=== Begin Enclosure ===

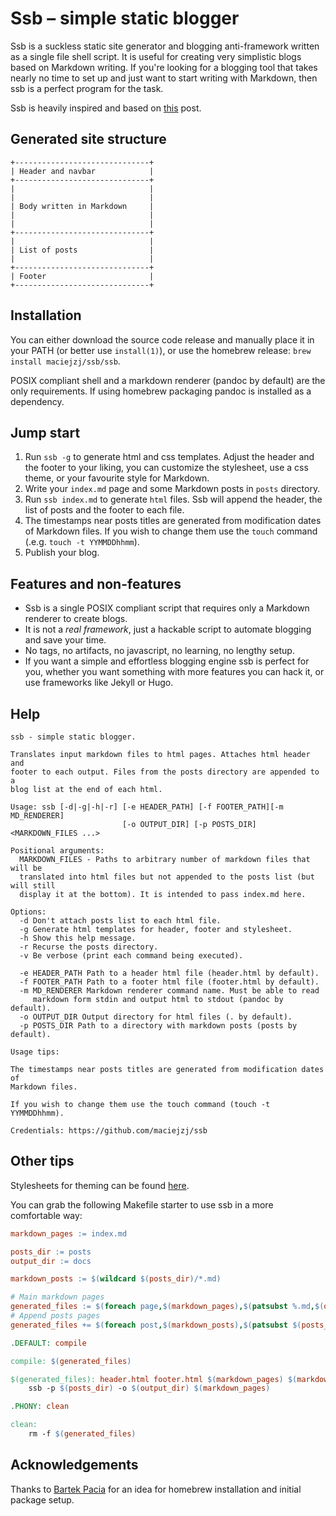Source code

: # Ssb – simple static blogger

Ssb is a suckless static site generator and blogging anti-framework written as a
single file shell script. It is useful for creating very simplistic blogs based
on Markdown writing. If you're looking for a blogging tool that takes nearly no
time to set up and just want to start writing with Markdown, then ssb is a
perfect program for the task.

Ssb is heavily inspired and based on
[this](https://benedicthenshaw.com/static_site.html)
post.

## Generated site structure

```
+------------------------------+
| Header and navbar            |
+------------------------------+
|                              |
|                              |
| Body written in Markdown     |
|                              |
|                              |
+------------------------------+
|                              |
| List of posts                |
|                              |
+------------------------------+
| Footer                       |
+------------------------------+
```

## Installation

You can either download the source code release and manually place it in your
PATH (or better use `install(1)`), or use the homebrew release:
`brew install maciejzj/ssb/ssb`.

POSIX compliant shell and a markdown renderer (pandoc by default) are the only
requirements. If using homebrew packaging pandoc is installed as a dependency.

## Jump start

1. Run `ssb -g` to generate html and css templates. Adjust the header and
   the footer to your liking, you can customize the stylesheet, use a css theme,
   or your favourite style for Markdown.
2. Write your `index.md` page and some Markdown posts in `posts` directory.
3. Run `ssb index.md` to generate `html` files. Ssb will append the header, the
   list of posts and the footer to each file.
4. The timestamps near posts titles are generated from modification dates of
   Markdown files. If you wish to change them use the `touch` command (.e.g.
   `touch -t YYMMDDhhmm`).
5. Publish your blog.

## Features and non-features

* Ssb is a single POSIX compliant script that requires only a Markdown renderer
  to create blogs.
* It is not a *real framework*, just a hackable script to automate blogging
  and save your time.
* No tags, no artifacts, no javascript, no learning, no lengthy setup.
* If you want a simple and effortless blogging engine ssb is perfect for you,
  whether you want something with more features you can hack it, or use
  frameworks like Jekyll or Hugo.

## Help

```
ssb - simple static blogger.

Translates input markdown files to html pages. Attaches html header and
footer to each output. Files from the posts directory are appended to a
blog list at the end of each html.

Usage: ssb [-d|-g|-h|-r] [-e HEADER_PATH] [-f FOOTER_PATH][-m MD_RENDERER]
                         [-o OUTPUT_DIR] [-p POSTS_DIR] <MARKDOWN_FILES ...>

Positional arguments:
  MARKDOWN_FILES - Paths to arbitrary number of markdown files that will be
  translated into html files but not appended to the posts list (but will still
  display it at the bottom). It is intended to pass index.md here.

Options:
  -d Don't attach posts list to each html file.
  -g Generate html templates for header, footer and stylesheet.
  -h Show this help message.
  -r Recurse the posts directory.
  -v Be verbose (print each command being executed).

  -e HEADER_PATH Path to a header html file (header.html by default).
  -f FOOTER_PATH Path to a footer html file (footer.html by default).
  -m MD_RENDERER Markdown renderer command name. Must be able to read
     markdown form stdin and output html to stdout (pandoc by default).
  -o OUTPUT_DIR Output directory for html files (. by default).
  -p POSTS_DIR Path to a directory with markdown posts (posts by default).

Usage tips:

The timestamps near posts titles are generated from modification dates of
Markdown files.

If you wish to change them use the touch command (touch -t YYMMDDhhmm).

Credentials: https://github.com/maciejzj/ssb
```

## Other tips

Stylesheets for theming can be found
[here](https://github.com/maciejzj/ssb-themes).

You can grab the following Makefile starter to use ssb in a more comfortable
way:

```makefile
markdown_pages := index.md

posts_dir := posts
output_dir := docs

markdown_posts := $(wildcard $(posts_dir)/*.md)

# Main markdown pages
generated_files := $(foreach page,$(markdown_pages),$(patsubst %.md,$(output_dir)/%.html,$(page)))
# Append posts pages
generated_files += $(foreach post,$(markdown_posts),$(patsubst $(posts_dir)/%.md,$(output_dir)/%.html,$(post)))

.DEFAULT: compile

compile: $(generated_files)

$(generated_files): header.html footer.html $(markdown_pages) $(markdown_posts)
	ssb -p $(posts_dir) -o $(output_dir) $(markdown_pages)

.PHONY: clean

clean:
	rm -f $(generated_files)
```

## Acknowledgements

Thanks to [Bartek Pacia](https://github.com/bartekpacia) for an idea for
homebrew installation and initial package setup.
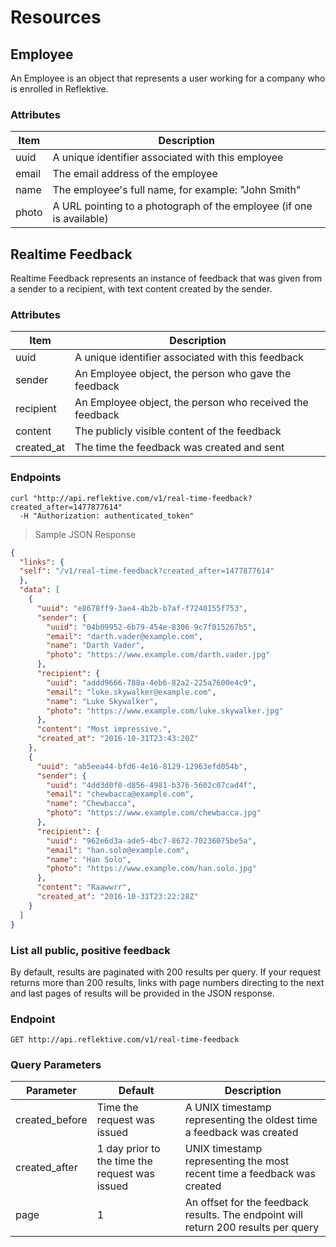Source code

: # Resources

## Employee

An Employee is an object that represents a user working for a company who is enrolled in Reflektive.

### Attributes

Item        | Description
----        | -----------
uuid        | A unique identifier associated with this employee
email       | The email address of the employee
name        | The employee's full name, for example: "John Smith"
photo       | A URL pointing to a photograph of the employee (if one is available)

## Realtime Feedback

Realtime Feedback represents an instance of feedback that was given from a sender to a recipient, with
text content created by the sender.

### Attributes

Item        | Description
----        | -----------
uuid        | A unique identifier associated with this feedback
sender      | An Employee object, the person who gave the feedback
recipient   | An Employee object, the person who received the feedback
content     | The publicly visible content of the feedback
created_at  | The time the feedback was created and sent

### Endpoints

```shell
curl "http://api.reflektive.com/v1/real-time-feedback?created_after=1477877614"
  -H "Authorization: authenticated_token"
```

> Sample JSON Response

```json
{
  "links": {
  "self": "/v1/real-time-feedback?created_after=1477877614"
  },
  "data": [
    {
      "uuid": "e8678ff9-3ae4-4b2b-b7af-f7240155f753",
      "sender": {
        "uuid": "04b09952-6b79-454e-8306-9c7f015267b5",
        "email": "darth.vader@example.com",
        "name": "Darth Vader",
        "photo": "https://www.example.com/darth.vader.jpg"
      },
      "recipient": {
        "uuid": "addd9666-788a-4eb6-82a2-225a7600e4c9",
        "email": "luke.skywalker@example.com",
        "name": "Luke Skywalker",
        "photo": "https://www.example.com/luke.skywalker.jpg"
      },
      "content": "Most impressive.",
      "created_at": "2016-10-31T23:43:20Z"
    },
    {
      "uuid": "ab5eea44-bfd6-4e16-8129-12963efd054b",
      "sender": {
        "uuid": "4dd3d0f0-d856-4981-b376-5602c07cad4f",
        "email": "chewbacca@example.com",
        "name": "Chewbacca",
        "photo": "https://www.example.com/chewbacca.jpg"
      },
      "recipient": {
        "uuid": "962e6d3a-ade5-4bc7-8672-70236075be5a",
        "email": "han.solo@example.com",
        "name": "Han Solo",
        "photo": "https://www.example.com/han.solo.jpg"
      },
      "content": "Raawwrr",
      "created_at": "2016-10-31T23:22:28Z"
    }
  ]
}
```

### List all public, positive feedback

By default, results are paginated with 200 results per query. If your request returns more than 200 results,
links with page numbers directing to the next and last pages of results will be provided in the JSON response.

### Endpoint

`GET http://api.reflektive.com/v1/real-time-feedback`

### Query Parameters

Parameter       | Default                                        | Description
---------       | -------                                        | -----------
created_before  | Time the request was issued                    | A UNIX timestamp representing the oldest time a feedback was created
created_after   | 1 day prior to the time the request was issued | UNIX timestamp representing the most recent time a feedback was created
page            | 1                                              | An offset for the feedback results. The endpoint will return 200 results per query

=== End Enclosure ===

(WHAT YOU HAVE TO DO) If a line in the data above contains "Realtime", return that line.

(WRITTEN SOLUTION)
## Realtime Feedback
Realtime Feedback represents an instance of feedback that was given from a sender to a recipient, with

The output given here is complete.